## Data shown
--- START ---

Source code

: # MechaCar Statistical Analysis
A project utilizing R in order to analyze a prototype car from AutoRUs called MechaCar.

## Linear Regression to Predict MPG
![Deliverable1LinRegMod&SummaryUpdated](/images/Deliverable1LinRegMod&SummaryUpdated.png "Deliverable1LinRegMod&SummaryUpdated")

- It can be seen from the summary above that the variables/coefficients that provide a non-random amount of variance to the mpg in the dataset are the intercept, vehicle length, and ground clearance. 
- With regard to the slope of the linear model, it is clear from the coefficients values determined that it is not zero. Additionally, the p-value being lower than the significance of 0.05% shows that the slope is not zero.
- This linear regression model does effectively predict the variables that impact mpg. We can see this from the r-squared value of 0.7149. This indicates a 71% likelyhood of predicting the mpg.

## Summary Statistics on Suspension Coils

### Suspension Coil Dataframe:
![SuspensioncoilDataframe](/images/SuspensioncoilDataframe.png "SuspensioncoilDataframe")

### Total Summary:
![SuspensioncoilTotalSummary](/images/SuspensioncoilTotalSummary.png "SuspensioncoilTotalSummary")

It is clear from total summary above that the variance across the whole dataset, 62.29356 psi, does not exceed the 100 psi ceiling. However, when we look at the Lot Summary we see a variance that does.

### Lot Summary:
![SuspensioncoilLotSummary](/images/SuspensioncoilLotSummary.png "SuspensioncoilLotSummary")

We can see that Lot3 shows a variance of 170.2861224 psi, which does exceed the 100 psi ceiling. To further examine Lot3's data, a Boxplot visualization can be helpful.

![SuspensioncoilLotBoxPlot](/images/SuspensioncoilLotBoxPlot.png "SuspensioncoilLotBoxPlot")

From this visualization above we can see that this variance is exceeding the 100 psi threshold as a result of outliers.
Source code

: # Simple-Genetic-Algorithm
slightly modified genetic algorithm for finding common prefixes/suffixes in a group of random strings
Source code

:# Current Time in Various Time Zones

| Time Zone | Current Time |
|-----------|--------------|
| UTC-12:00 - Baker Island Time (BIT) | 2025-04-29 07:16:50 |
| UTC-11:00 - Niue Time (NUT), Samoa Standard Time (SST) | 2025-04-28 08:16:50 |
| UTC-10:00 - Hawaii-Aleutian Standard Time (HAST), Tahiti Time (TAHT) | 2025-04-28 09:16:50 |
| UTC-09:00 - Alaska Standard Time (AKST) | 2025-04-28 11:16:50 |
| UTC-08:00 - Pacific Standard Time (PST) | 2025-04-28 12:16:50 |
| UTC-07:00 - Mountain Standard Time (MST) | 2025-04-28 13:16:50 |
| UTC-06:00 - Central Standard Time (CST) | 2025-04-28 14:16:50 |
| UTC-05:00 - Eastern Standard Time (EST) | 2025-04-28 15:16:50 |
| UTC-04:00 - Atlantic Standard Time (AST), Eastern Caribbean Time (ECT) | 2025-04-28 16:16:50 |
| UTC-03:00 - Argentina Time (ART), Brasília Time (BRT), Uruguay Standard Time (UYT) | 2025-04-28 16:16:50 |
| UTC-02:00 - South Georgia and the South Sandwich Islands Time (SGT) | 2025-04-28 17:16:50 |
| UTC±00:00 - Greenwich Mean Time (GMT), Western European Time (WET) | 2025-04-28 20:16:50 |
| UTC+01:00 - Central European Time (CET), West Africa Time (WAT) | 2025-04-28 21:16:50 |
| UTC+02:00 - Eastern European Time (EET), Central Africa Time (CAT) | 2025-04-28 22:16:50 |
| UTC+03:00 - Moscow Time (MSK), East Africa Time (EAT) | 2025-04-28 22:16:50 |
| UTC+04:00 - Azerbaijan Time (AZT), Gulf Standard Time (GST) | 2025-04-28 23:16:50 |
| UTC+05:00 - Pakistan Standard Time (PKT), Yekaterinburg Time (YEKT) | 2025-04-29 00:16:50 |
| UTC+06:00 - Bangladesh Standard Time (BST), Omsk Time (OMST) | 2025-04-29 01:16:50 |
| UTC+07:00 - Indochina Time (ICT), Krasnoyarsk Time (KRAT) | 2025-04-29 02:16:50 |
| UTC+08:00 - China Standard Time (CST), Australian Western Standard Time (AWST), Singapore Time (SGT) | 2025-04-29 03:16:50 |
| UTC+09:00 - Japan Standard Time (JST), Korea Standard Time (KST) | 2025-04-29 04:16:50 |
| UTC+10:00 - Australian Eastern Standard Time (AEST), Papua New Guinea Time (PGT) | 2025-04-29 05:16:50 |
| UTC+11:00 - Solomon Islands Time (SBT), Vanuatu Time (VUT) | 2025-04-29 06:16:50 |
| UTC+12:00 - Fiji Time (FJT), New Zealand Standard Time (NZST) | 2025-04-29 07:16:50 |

--- END ---

Set down only the line containing "2025-04-29 05:16:50 |" and the lines after it through the end, exactly as they appear above.

## Answer to the exercise
| UTC+10:00 - Australian Eastern Standard Time (AEST), Papua New Guinea Time (PGT) | 2025-04-29 05:16:50 |
| UTC+11:00 - Solomon Islands Time (SBT), Vanuatu Time (VUT) | 2025-04-29 06:16:50 |
| UTC+12:00 - Fiji Time (FJT), New Zealand Standard Time (NZST) | 2025-04-29 07:16:50 |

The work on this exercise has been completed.